[EXERCISE INPUTS — start]

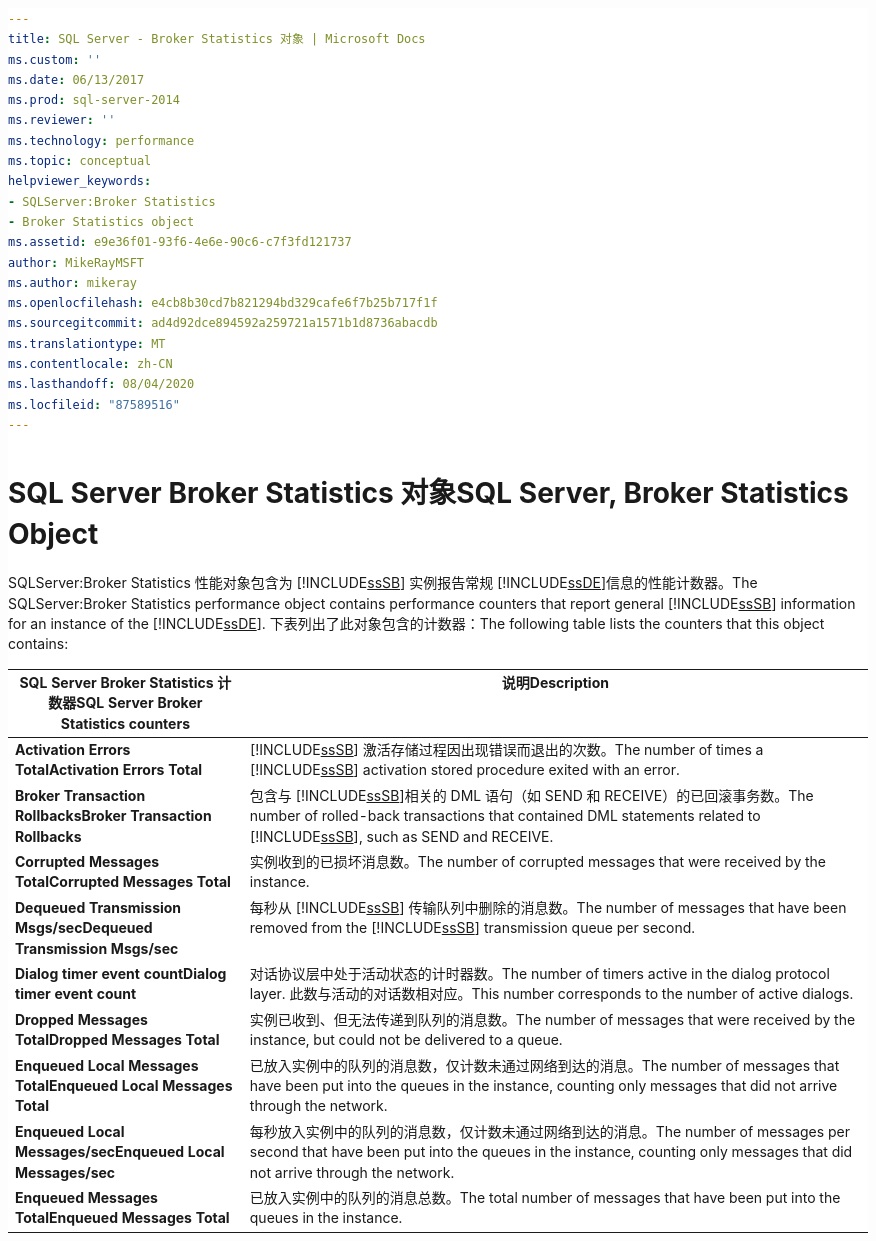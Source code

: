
 ```yaml
---
title: SQL Server - Broker Statistics 对象 | Microsoft Docs
ms.custom: ''
ms.date: 06/13/2017
ms.prod: sql-server-2014
ms.reviewer: ''
ms.technology: performance
ms.topic: conceptual
helpviewer_keywords:
- SQLServer:Broker Statistics
- Broker Statistics object
ms.assetid: e9e36f01-93f6-4e6e-90c6-c7f3fd121737
author: MikeRayMSFT
ms.author: mikeray
ms.openlocfilehash: e4cb8b30cd7b821294bd329cafe6f7b25b717f1f
ms.sourcegitcommit: ad4d92dce894592a259721a1571b1d8736abacdb
ms.translationtype: MT
ms.contentlocale: zh-CN
ms.lasthandoff: 08/04/2020
ms.locfileid: "87589516"
---
```

# <a name="sql-server-broker-statistics-object"></a><span data-ttu-id="5d389-102">SQL Server Broker Statistics 对象</span><span class="sxs-lookup"><span data-stu-id="5d389-102">SQL Server, Broker Statistics Object</span></span>
  <span data-ttu-id="5d389-103">SQLServer:Broker Statistics 性能对象包含为 [!INCLUDE[ssSB](../../includes/sssb-md.md)] 实例报告常规 [!INCLUDE[ssDE](../../includes/ssde-md.md)]信息的性能计数器。</span><span class="sxs-lookup"><span data-stu-id="5d389-103">The SQLServer:Broker Statistics performance object contains performance counters that report general [!INCLUDE[ssSB](../../includes/sssb-md.md)] information for an instance of the [!INCLUDE[ssDE](../../includes/ssde-md.md)].</span></span> <span data-ttu-id="5d389-104">下表列出了此对象包含的计数器：</span><span class="sxs-lookup"><span data-stu-id="5d389-104">The following table lists the counters that this object contains:</span></span>  
  
|<span data-ttu-id="5d389-105">SQL Server Broker Statistics 计数器</span><span class="sxs-lookup"><span data-stu-id="5d389-105">SQL Server Broker Statistics counters</span></span>|<span data-ttu-id="5d389-106">说明</span><span class="sxs-lookup"><span data-stu-id="5d389-106">Description</span></span>|  
|-------------------------------------------|-----------------|  
|<span data-ttu-id="5d389-107">**Activation Errors Total**</span><span class="sxs-lookup"><span data-stu-id="5d389-107">**Activation Errors Total**</span></span>|<span data-ttu-id="5d389-108">[!INCLUDE[ssSB](../../includes/sssb-md.md)] 激活存储过程因出现错误而退出的次数。</span><span class="sxs-lookup"><span data-stu-id="5d389-108">The number of times a [!INCLUDE[ssSB](../../includes/sssb-md.md)] activation stored procedure exited with an error.</span></span>|  
|<span data-ttu-id="5d389-109">**Broker Transaction Rollbacks**</span><span class="sxs-lookup"><span data-stu-id="5d389-109">**Broker Transaction Rollbacks**</span></span>|<span data-ttu-id="5d389-110">包含与 [!INCLUDE[ssSB](../../includes/sssb-md.md)]相关的 DML 语句（如 SEND 和 RECEIVE）的已回滚事务数。</span><span class="sxs-lookup"><span data-stu-id="5d389-110">The number of rolled-back transactions that contained DML statements related to [!INCLUDE[ssSB](../../includes/sssb-md.md)], such as SEND and RECEIVE.</span></span>|  
|<span data-ttu-id="5d389-111">**Corrupted Messages Total**</span><span class="sxs-lookup"><span data-stu-id="5d389-111">**Corrupted Messages Total**</span></span>|<span data-ttu-id="5d389-112">实例收到的已损坏消息数。</span><span class="sxs-lookup"><span data-stu-id="5d389-112">The number of corrupted messages that were received by the instance.</span></span>|  
|<span data-ttu-id="5d389-113">**Dequeued Transmission Msgs/sec**</span><span class="sxs-lookup"><span data-stu-id="5d389-113">**Dequeued Transmission Msgs/sec**</span></span>|<span data-ttu-id="5d389-114">每秒从 [!INCLUDE[ssSB](../../includes/sssb-md.md)] 传输队列中删除的消息数。</span><span class="sxs-lookup"><span data-stu-id="5d389-114">The number of messages that have been removed from the [!INCLUDE[ssSB](../../includes/sssb-md.md)] transmission queue per second.</span></span>|  
|<span data-ttu-id="5d389-115">**Dialog timer event count**</span><span class="sxs-lookup"><span data-stu-id="5d389-115">**Dialog timer event count**</span></span>|<span data-ttu-id="5d389-116">对话协议层中处于活动状态的计时器数。</span><span class="sxs-lookup"><span data-stu-id="5d389-116">The number of timers active in the dialog protocol layer.</span></span> <span data-ttu-id="5d389-117">此数与活动的对话数相对应。</span><span class="sxs-lookup"><span data-stu-id="5d389-117">This number corresponds to the number of active dialogs.</span></span>|  
|<span data-ttu-id="5d389-118">**Dropped Messages Total**</span><span class="sxs-lookup"><span data-stu-id="5d389-118">**Dropped Messages Total**</span></span>|<span data-ttu-id="5d389-119">实例已收到、但无法传递到队列的消息数。</span><span class="sxs-lookup"><span data-stu-id="5d389-119">The number of messages that were received by the instance, but could not be delivered to a queue.</span></span>|  
|<span data-ttu-id="5d389-120">**Enqueued Local Messages Total**</span><span class="sxs-lookup"><span data-stu-id="5d389-120">**Enqueued Local Messages Total**</span></span>|<span data-ttu-id="5d389-121">已放入实例中的队列的消息数，仅计数未通过网络到达的消息。</span><span class="sxs-lookup"><span data-stu-id="5d389-121">The number of messages that have been put into the queues in the instance, counting only messages that did not arrive through the network.</span></span>|  
|<span data-ttu-id="5d389-122">**Enqueued Local Messages/sec**</span><span class="sxs-lookup"><span data-stu-id="5d389-122">**Enqueued Local Messages/sec**</span></span>|<span data-ttu-id="5d389-123">每秒放入实例中的队列的消息数，仅计数未通过网络到达的消息。</span><span class="sxs-lookup"><span data-stu-id="5d389-123">The number of messages per second that have been put into the queues in the instance, counting only messages that did not arrive through the network.</span></span>|  
|<span data-ttu-id="5d389-124">**Enqueued Messages Total**</span><span class="sxs-lookup"><span data-stu-id="5d389-124">**Enqueued Messages Total**</span></span>|<span data-ttu-id="5d389-125">已放入实例中的队列的消息总数。</span><span class="sxs-lookup"><span data-stu-id="5d389-125">The total number of messages that have been put into the queues in the instance.</span></span>|  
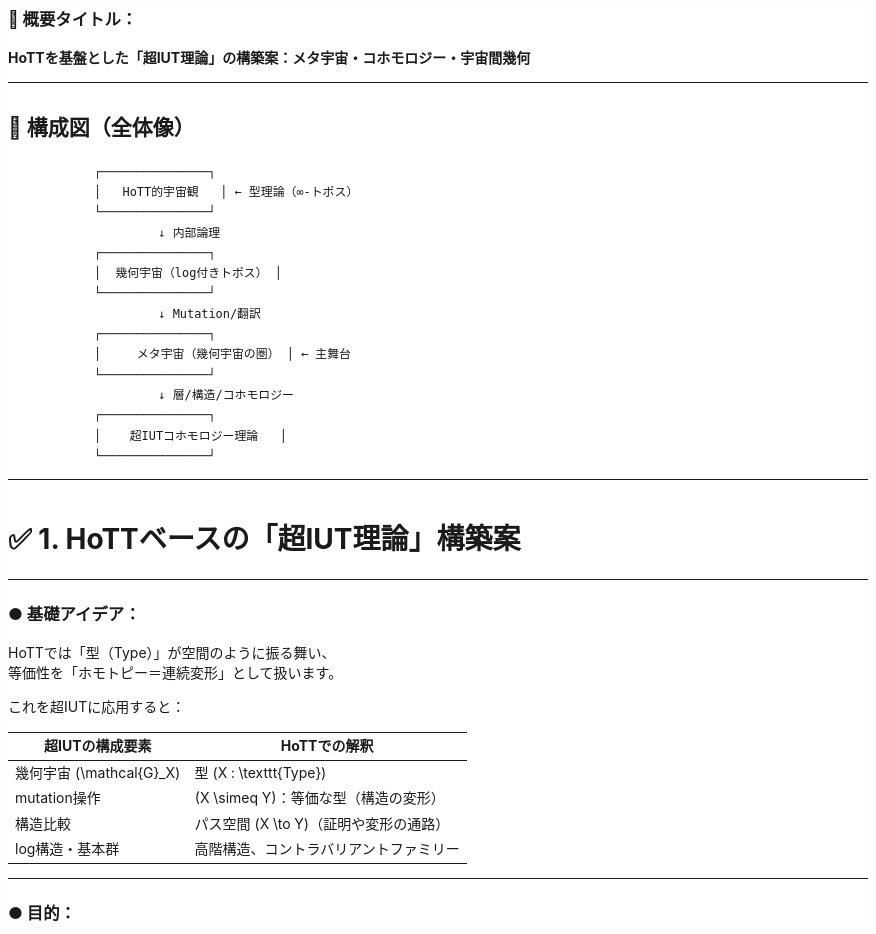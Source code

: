 
### 🔷 概要タイトル：  
**HoTTを基盤とした「超IUT理論」の構築案：メタ宇宙・コホモロジー・宇宙間幾何**

---

## 🧩 構成図（全体像）

```
            ┌───────────────┐
            │   HoTT的宇宙観   │ ← 型理論（∞-トポス）
            └───────────────┘
                     ↓ 内部論理
            ┌───────────────┐
            │  幾何宇宙（log付きトポス） │
            └───────────────┘
                     ↓ Mutation/翻訳
            ┌───────────────┐
            │     メタ宇宙（幾何宇宙の圏） │ ← 主舞台
            └───────────────┘
                     ↓ 層/構造/コホモロジー
            ┌───────────────┐
            │    超IUTコホモロジー理論   │
            └───────────────┘
```

---

# ✅ 1. HoTTベースの「超IUT理論」構築案

---

### ● 基礎アイデア：
HoTTでは「型（Type）」が空間のように振る舞い、  
等価性を「ホモトピー＝連続変形」として扱います。

これを超IUTに応用すると：

| 超IUTの構成要素 | HoTTでの解釈 |
|----------------|---------------|
| 幾何宇宙 \(\mathcal{G}_X\) | 型 \(X : \texttt{Type}\) |
| mutation操作 | \(X \simeq Y\)：等価な型（構造の変形） |
| 構造比較 | パス空間 \(X \to Y\)（証明や変形の通路） |
| log構造・基本群 | 高階構造、コントラバリアントファミリー |

---

### ● 目的：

[EXERCISE INPUTS — finish]

The required output is the exact run of lines from the start of the records through the line containing "Broker Statistics Object</span></span>", both ends included, with no pictures.

Source code

:
 ```yaml
---
title: SQL Server - Broker Statistics 对象 | Microsoft Docs
ms.custom: ''
ms.date: 06/13/2017
ms.prod: sql-server-2014
ms.reviewer: ''
ms.technology: performance
ms.topic: conceptual
helpviewer_keywords:
- SQLServer:Broker Statistics
- Broker Statistics object
ms.assetid: e9e36f01-93f6-4e6e-90c6-c7f3fd121737
author: MikeRayMSFT
ms.author: mikeray
ms.openlocfilehash: e4cb8b30cd7b821294bd329cafe6f7b25b717f1f
ms.sourcegitcommit: ad4d92dce894592a259721a1571b1d8736abacdb
ms.translationtype: MT
ms.contentlocale: zh-CN
ms.lasthandoff: 08/04/2020
ms.locfileid: "87589516"
---
```

# <a name="sql-server-broker-statistics-object"></a><span data-ttu-id="5d389-102">SQL Server Broker Statistics 对象</span><span class="sxs-lookup"><span data-stu-id="5d389-102">SQL Server, Broker Statistics Object</span></span>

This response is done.